The American Dream as we knew it is no longer a dream that will be fulfilled for most. Yes, it's depressing and will require that Americans dial down their expectations, their plans and their lifestyle.
If we've learned anything from our leaders in government, it's that the task is not easily accomplished because we all have been programmed to want what we want and get what we think we deserve. After all, we have lived with that mythology for quite a while.
We don't know how to negotiate with ourselves and learn how to get what's most important and be willing to leave the less important behind if it means we must compromise. We've been working to have it all so that we wouldn't need to do that personal inventory and learn what we really need and value most.
If we live with another or others, we have hopefully learned how to set priorities and then plan to realize them. In the process, we learn how to communicate and negotiate for a win/win. Otherwise, the process is fruitless, and all involved learn to be helpless and hopeless. All involved must have a say and feel that they were heard. The essential factor for success is flexibility once we are guided by our most important values, needs and wants.
Keeping our ego out of the process is also essential. It's not about win/lose or right/wrong. It's about getting what matters most and a win/win if I'm sharing my life with loved ones that also have needs and wants.

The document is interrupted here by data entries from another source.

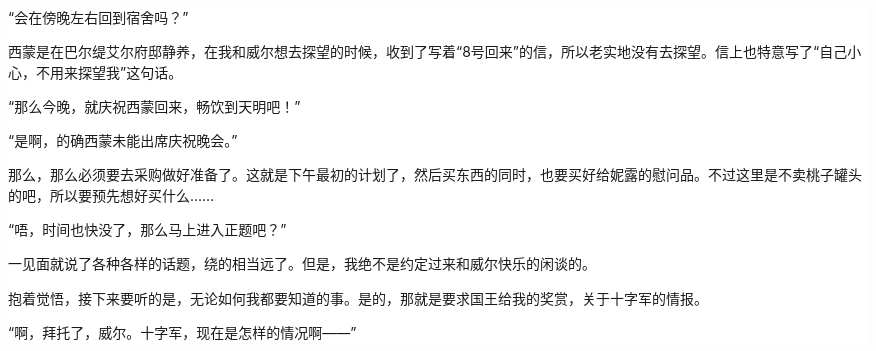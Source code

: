 “会在傍晚左右回到宿舍吗？”

西蒙是在巴尔缇艾尔府邸静养，在我和威尔想去探望的时候，收到了写着“8号回来”的信，所以老实地没有去探望。信上也特意写了“自己小心，不用来探望我”这句话。

“那么今晚，就庆祝西蒙回来，畅饮到天明吧！”

“是啊，的确西蒙未能出席庆祝晚会。”

那么，那么必须要去采购做好准备了。这就是下午最初的计划了，然后买东西的同时，也要买好给妮露的慰问品。不过这里是不卖桃子罐头的吧，所以要预先想好买什么……

“唔，时间也快没了，那么马上进入正题吧？”

一见面就说了各种各样的话题，绕的相当远了。但是，我绝不是约定过来和威尔快乐的闲谈的。

抱着觉悟，接下来要听的是，无论如何我都要知道的事。是的，那就是要求国王给我的奖赏，关于十字军的情报。

“啊，拜托了，威尔。十字军，现在是怎样的情况啊——”
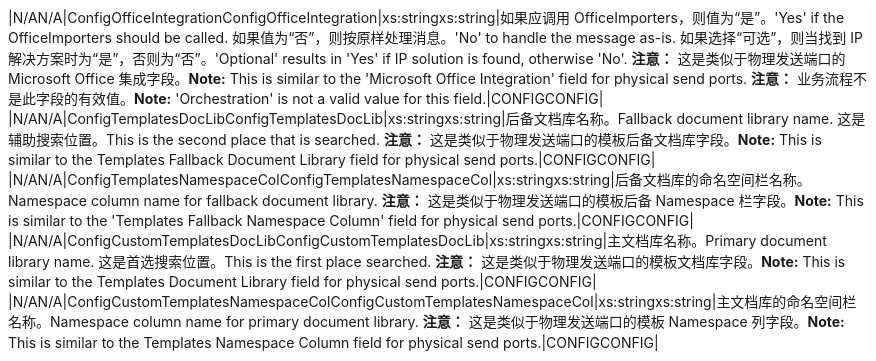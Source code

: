 |<span data-ttu-id="350d2-248">N/A</span><span class="sxs-lookup"><span data-stu-id="350d2-248">N/A</span></span>|<span data-ttu-id="350d2-249">ConfigOfficeIntegration</span><span class="sxs-lookup"><span data-stu-id="350d2-249">ConfigOfficeIntegration</span></span>|<span data-ttu-id="350d2-250">xs:string</span><span class="sxs-lookup"><span data-stu-id="350d2-250">xs:string</span></span>|<span data-ttu-id="350d2-251">如果应调用 OfficeImporters，则值为“是”。</span><span class="sxs-lookup"><span data-stu-id="350d2-251">'Yes' if the OfficeImporters should be called.</span></span> <span data-ttu-id="350d2-252">如果值为“否”，则按原样处理消息。</span><span class="sxs-lookup"><span data-stu-id="350d2-252">'No' to handle the message as-is.</span></span> <span data-ttu-id="350d2-253">如果选择“可选”，则当找到 IP 解决方案时为“是”，否则为“否”。</span><span class="sxs-lookup"><span data-stu-id="350d2-253">'Optional' results in 'Yes' if IP solution is found, otherwise 'No'.</span></span> <span data-ttu-id="350d2-254">**注意：** 这是类似于物理发送端口的 Microsoft Office 集成字段。</span><span class="sxs-lookup"><span data-stu-id="350d2-254">**Note:**  This is similar to the 'Microsoft Office Integration' field for physical send ports.</span></span> <span data-ttu-id="350d2-255">**注意：** 业务流程不是此字段的有效值。</span><span class="sxs-lookup"><span data-stu-id="350d2-255">**Note:**  'Orchestration' is not a valid value for this field.</span></span>|<span data-ttu-id="350d2-256">CONFIG</span><span class="sxs-lookup"><span data-stu-id="350d2-256">CONFIG</span></span>|  
|<span data-ttu-id="350d2-257">N/A</span><span class="sxs-lookup"><span data-stu-id="350d2-257">N/A</span></span>|<span data-ttu-id="350d2-258">ConfigTemplatesDocLib</span><span class="sxs-lookup"><span data-stu-id="350d2-258">ConfigTemplatesDocLib</span></span>|<span data-ttu-id="350d2-259">xs:string</span><span class="sxs-lookup"><span data-stu-id="350d2-259">xs:string</span></span>|<span data-ttu-id="350d2-260">后备文档库名称。</span><span class="sxs-lookup"><span data-stu-id="350d2-260">Fallback document library name.</span></span> <span data-ttu-id="350d2-261">这是辅助搜索位置。</span><span class="sxs-lookup"><span data-stu-id="350d2-261">This is the second place that is searched.</span></span> <span data-ttu-id="350d2-262">**注意：** 这是类似于物理发送端口的模板后备文档库字段。</span><span class="sxs-lookup"><span data-stu-id="350d2-262">**Note:**  This is similar to the Templates Fallback Document Library field for physical send ports.</span></span>|<span data-ttu-id="350d2-263">CONFIG</span><span class="sxs-lookup"><span data-stu-id="350d2-263">CONFIG</span></span>|  
|<span data-ttu-id="350d2-264">N/A</span><span class="sxs-lookup"><span data-stu-id="350d2-264">N/A</span></span>|<span data-ttu-id="350d2-265">ConfigTemplatesNamespaceCol</span><span class="sxs-lookup"><span data-stu-id="350d2-265">ConfigTemplatesNamespaceCol</span></span>|<span data-ttu-id="350d2-266">xs:string</span><span class="sxs-lookup"><span data-stu-id="350d2-266">xs:string</span></span>|<span data-ttu-id="350d2-267">后备文档库的命名空间栏名称。</span><span class="sxs-lookup"><span data-stu-id="350d2-267">Namespace column name for fallback document library.</span></span> <span data-ttu-id="350d2-268">**注意：** 这是类似于物理发送端口的模板后备 Namespace 栏字段。</span><span class="sxs-lookup"><span data-stu-id="350d2-268">**Note:**  This is similar to the 'Templates Fallback Namespace Column' field for physical send ports.</span></span>|<span data-ttu-id="350d2-269">CONFIG</span><span class="sxs-lookup"><span data-stu-id="350d2-269">CONFIG</span></span>|  
|<span data-ttu-id="350d2-270">N/A</span><span class="sxs-lookup"><span data-stu-id="350d2-270">N/A</span></span>|<span data-ttu-id="350d2-271">ConfigCustomTemplatesDocLib</span><span class="sxs-lookup"><span data-stu-id="350d2-271">ConfigCustomTemplatesDocLib</span></span>|<span data-ttu-id="350d2-272">xs:string</span><span class="sxs-lookup"><span data-stu-id="350d2-272">xs:string</span></span>|<span data-ttu-id="350d2-273">主文档库名称。</span><span class="sxs-lookup"><span data-stu-id="350d2-273">Primary document library name.</span></span> <span data-ttu-id="350d2-274">这是首选搜索位置。</span><span class="sxs-lookup"><span data-stu-id="350d2-274">This is the first place searched.</span></span> <span data-ttu-id="350d2-275">**注意：** 这是类似于物理发送端口的模板文档库字段。</span><span class="sxs-lookup"><span data-stu-id="350d2-275">**Note:**  This is similar to the Templates Document Library field for physical send ports.</span></span>|<span data-ttu-id="350d2-276">CONFIG</span><span class="sxs-lookup"><span data-stu-id="350d2-276">CONFIG</span></span>|  
|<span data-ttu-id="350d2-277">N/A</span><span class="sxs-lookup"><span data-stu-id="350d2-277">N/A</span></span>|<span data-ttu-id="350d2-278">ConfigCustomTemplatesNamespaceCol</span><span class="sxs-lookup"><span data-stu-id="350d2-278">ConfigCustomTemplatesNamespaceCol</span></span>|<span data-ttu-id="350d2-279">xs:string</span><span class="sxs-lookup"><span data-stu-id="350d2-279">xs:string</span></span>|<span data-ttu-id="350d2-280">主文档库的命名空间栏名称。</span><span class="sxs-lookup"><span data-stu-id="350d2-280">Namespace column name for primary document library.</span></span> <span data-ttu-id="350d2-281">**注意：** 这是类似于物理发送端口的模板 Namespace 列字段。</span><span class="sxs-lookup"><span data-stu-id="350d2-281">**Note:**  This is similar to the Templates Namespace Column field for physical send ports.</span></span>|<span data-ttu-id="350d2-282">CONFIG</span><span class="sxs-lookup"><span data-stu-id="350d2-282">CONFIG</span></span>|  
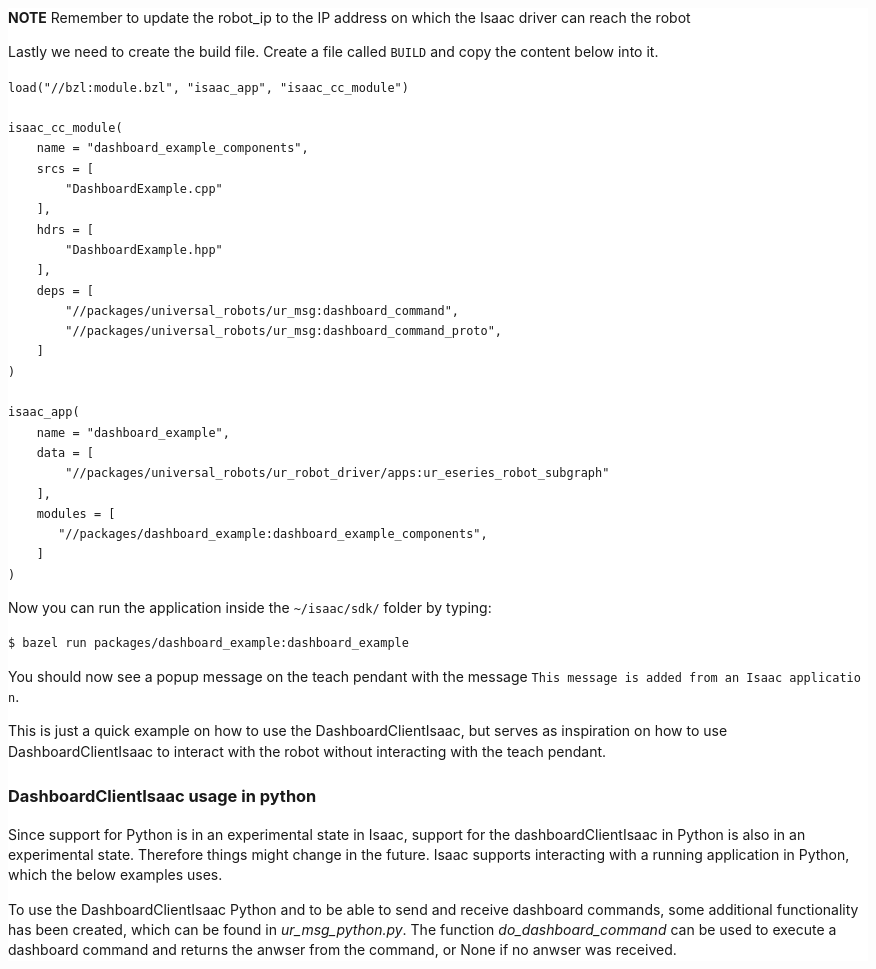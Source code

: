 **NOTE** Remember to update the robot_ip to the IP address on which the Isaac driver
can reach the robot

Lastly we need to create the build file. Create a file called `BUILD` and copy the
content below into it.

```bazel
load("//bzl:module.bzl", "isaac_app", "isaac_cc_module")

isaac_cc_module(
    name = "dashboard_example_components",
    srcs = [
        "DashboardExample.cpp"
    ],
    hdrs = [
        "DashboardExample.hpp"
    ],
    deps = [
        "//packages/universal_robots/ur_msg:dashboard_command",
        "//packages/universal_robots/ur_msg:dashboard_command_proto",
    ]
)

isaac_app(
    name = "dashboard_example",
    data = [
        "//packages/universal_robots/ur_robot_driver/apps:ur_eseries_robot_subgraph"
    ],
    modules = [
       "//packages/dashboard_example:dashboard_example_components",
    ]
)
```

Now you can run the application inside the `~/isaac/sdk/` folder by typing:

```bash
$ bazel run packages/dashboard_example:dashboard_example
```

You should now see a popup message on the teach pendant with the message `This message
is added from an Isaac application`.

This is just a quick example on how to use the DashboardClientIsaac, but serves
as inspiration on how to use DashboardClientIsaac to interact with the robot
without interacting with the teach pendant.

### DashboardClientIsaac usage in python

Since support for Python is in an experimental state in Isaac, support for the dashboardClientIsaac
in Python is also in an experimental state. Therefore things might change in the
future. Isaac supports interacting with a running application in Python,
which the below examples uses.

To use the DashboardClientIsaac Python and to be able to send and receive dashboard
commands, some additional functionality has been created, which can be found in *ur_msg_python.py*.
The function *do_dashboard_command* can be used to execute a dashboard command and
returns the anwser from the command, or None if no anwser was received.
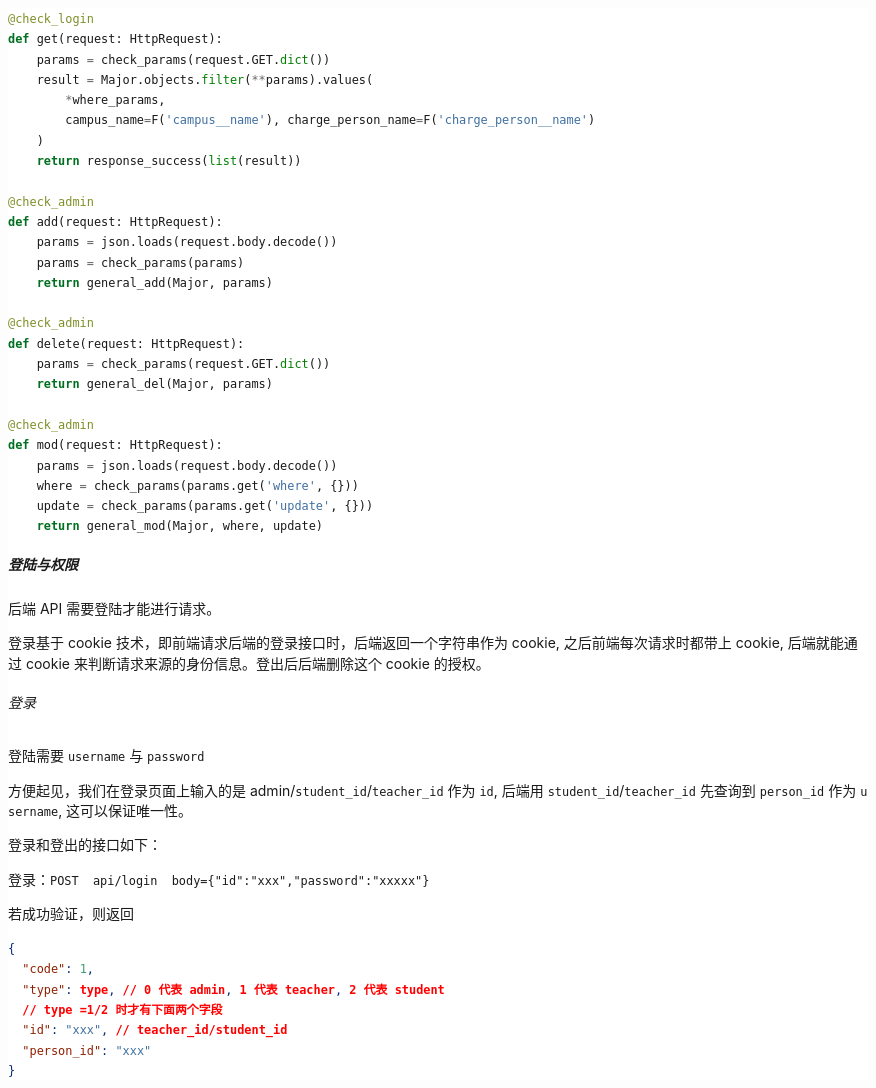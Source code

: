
 ```python
@check_login
def get(request: HttpRequest):
    params = check_params(request.GET.dict())
    result = Major.objects.filter(**params).values(
        *where_params,
        campus_name=F('campus__name'), charge_person_name=F('charge_person__name')
    )
    return response_success(list(result))

@check_admin
def add(request: HttpRequest):
    params = json.loads(request.body.decode())
    params = check_params(params)
    return general_add(Major, params)

@check_admin
def delete(request: HttpRequest):
    params = check_params(request.GET.dict())
    return general_del(Major, params)

@check_admin
def mod(request: HttpRequest):
    params = json.loads(request.body.decode())
    where = check_params(params.get('where', {}))
    update = check_params(params.get('update', {}))
    return general_mod(Major, where, update)
```

##### 登陆与权限

后端 API 需要登陆才能进行请求。

登录基于 cookie 技术，即前端请求后端的登录接口时，后端返回一个字符串作为 cookie, 之后前端每次请求时都带上 cookie, 后端就能通过 cookie 来判断请求来源的身份信息。登出后后端删除这个 cookie 的授权。

###### 登录

登陆需要 `username` 与 `password`

方便起见，我们在登录页面上输入的是 admin/`student_id`/`teacher_id` 作为 `id`, 后端用 `student_id`/`teacher_id` 先查询到 `person_id` 作为 `username`, 这可以保证唯一性。

登录和登出的接口如下：

登录：`POST  api/login  body={"id":"xxx","password":"xxxxx"}` 

若成功验证，则返回

```json
{
  "code": 1,
  "type": type, // 0 代表 admin, 1 代表 teacher, 2 代表 student
  // type =1/2 时才有下面两个字段  
  "id": "xxx", // teacher_id/student_id
  "person_id": "xxx"
}
```
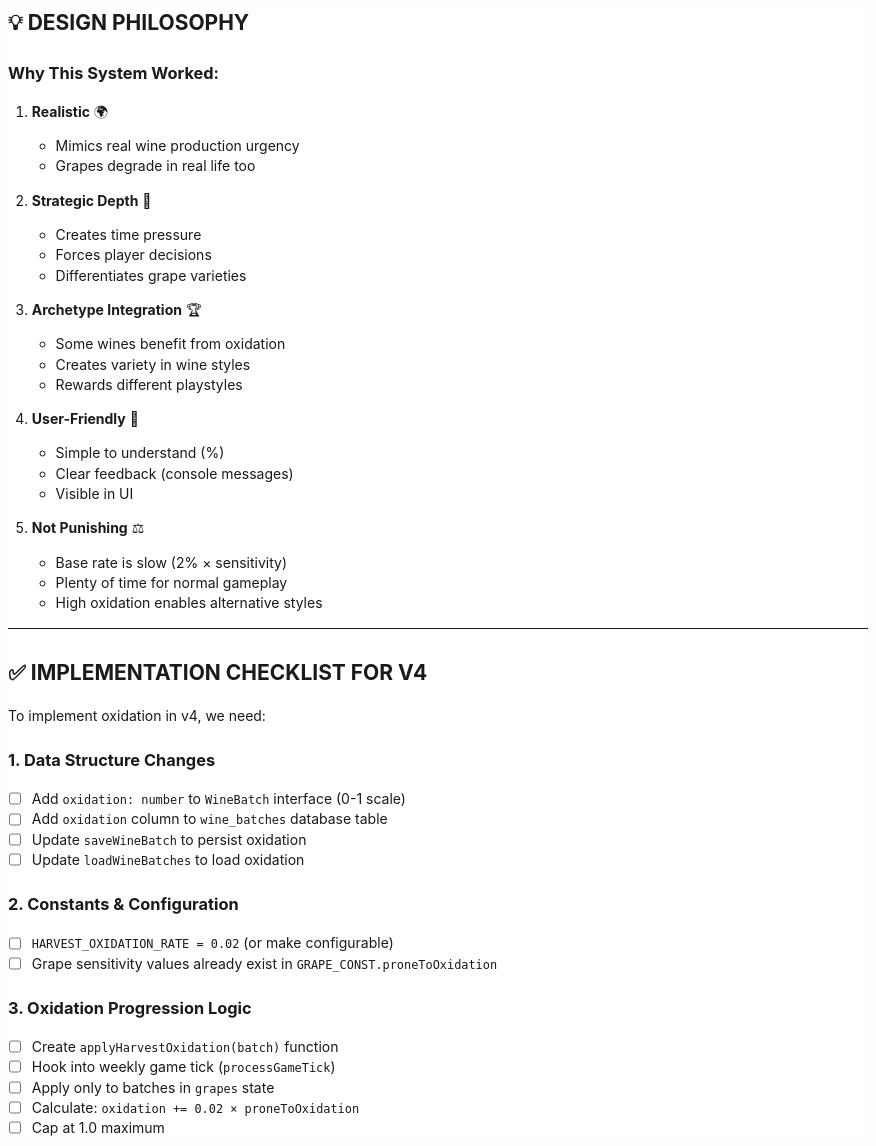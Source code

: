 
## 💡 DESIGN PHILOSOPHY

### **Why This System Worked:**

1. **Realistic** 🌍
   - Mimics real wine production urgency
   - Grapes degrade in real life too

2. **Strategic Depth** 🎲
   - Creates time pressure
   - Forces player decisions
   - Differentiates grape varieties

3. **Archetype Integration** 🏆
   - Some wines benefit from oxidation
   - Creates variety in wine styles
   - Rewards different playstyles

4. **User-Friendly** 👤
   - Simple to understand (%)
   - Clear feedback (console messages)
   - Visible in UI

5. **Not Punishing** ⚖️
   - Base rate is slow (2% × sensitivity)
   - Plenty of time for normal gameplay
   - High oxidation enables alternative styles

---

## ✅ IMPLEMENTATION CHECKLIST FOR V4

To implement oxidation in v4, we need:

### **1. Data Structure Changes**
- [ ] Add `oxidation: number` to `WineBatch` interface (0-1 scale)
- [ ] Add `oxidation` column to `wine_batches` database table
- [ ] Update `saveWineBatch` to persist oxidation
- [ ] Update `loadWineBatches` to load oxidation

### **2. Constants & Configuration**
- [ ] `HARVEST_OXIDATION_RATE = 0.02` (or make configurable)
- [ ] Grape sensitivity values already exist in `GRAPE_CONST.proneToOxidation`

### **3. Oxidation Progression Logic**
- [ ] Create `applyHarvestOxidation(batch)` function
- [ ] Hook into weekly game tick (`processGameTick`)
- [ ] Apply only to batches in `grapes` state
- [ ] Calculate: `oxidation += 0.02 × proneToOxidation`
- [ ] Cap at 1.0 maximum
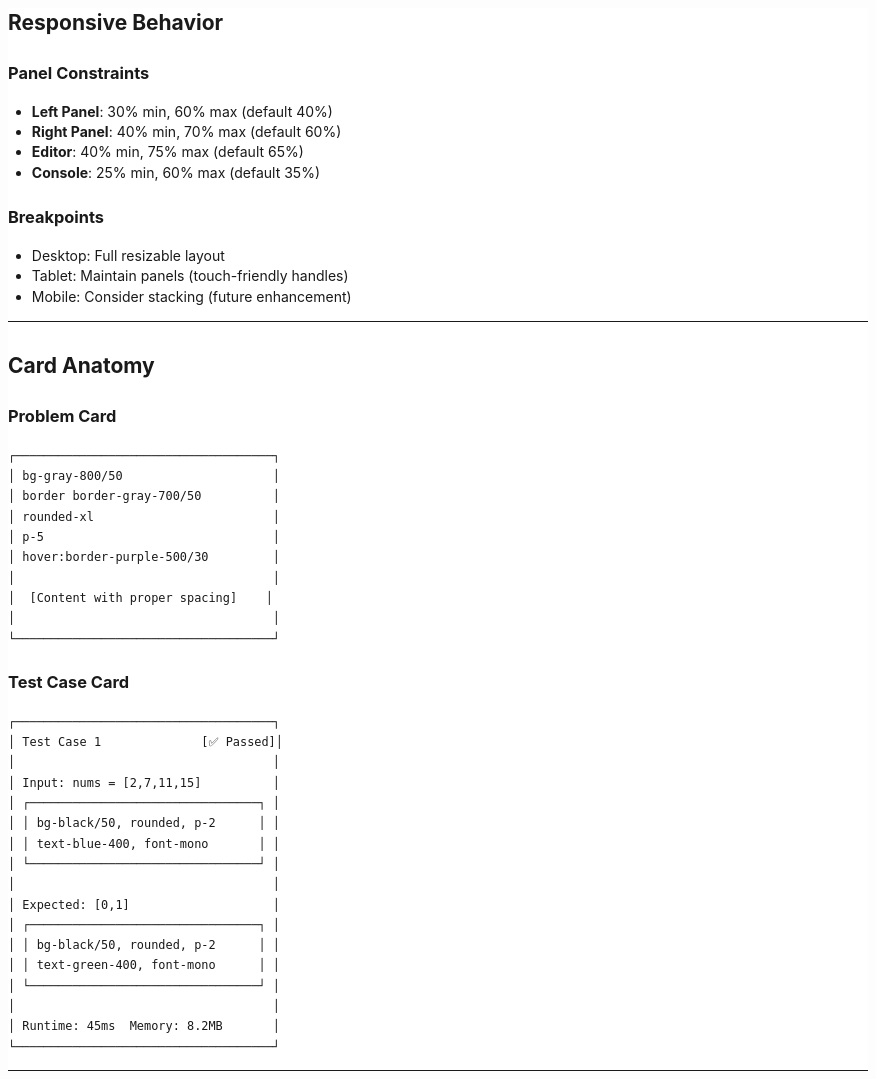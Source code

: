 
## Responsive Behavior

### Panel Constraints
- **Left Panel**: 30% min, 60% max (default 40%)
- **Right Panel**: 40% min, 70% max (default 60%)
- **Editor**: 40% min, 75% max (default 65%)
- **Console**: 25% min, 60% max (default 35%)

### Breakpoints
- Desktop: Full resizable layout
- Tablet: Maintain panels (touch-friendly handles)
- Mobile: Consider stacking (future enhancement)

---

## Card Anatomy

### Problem Card
```
┌────────────────────────────────────┐
│ bg-gray-800/50                     │
│ border border-gray-700/50          │
│ rounded-xl                         │
│ p-5                                │
│ hover:border-purple-500/30         │
│                                    │
│  [Content with proper spacing]    │
│                                    │
└────────────────────────────────────┘
```

### Test Case Card
```
┌────────────────────────────────────┐
│ Test Case 1              [✅ Passed]│
│                                    │
│ Input: nums = [2,7,11,15]          │
│ ┌────────────────────────────────┐ │
│ │ bg-black/50, rounded, p-2      │ │
│ │ text-blue-400, font-mono       │ │
│ └────────────────────────────────┘ │
│                                    │
│ Expected: [0,1]                    │
│ ┌────────────────────────────────┐ │
│ │ bg-black/50, rounded, p-2      │ │
│ │ text-green-400, font-mono      │ │
│ └────────────────────────────────┘ │
│                                    │
│ Runtime: 45ms  Memory: 8.2MB       │
└────────────────────────────────────┘
```

---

It would be a lot easier if everyone wanted and needed the same things and shared the same values. But the reality is that life is more complex and harder to navigate because we have experienced our day of reckoning. We probably can't have it all. But we can have what matters most if we know what that looks like and what it will take to pull it through for ourselves and those we love.
Knowing what's most important and setting up those key priorities gives us a framework to set goals and action plans that will help us achieve what's most dear to us. If we can and believe we can achieve those priorities, our sense of hope and enthusiasm for life is maintained and nourished. Keeping our eye on those preferences and putting a plan in place to realize them is empowering.
This may seem like a simple task, but we have learned recently how difficult this task is to achieve. We set ourselves up when we have too many priorities -- they lose their power, joyfulness when accomplished and just set us up for disappointment when they remain unfulfilled. That's how most Americans have lived. Their preferences have been their necessities, they think. Their wants have become enmeshed with their needs.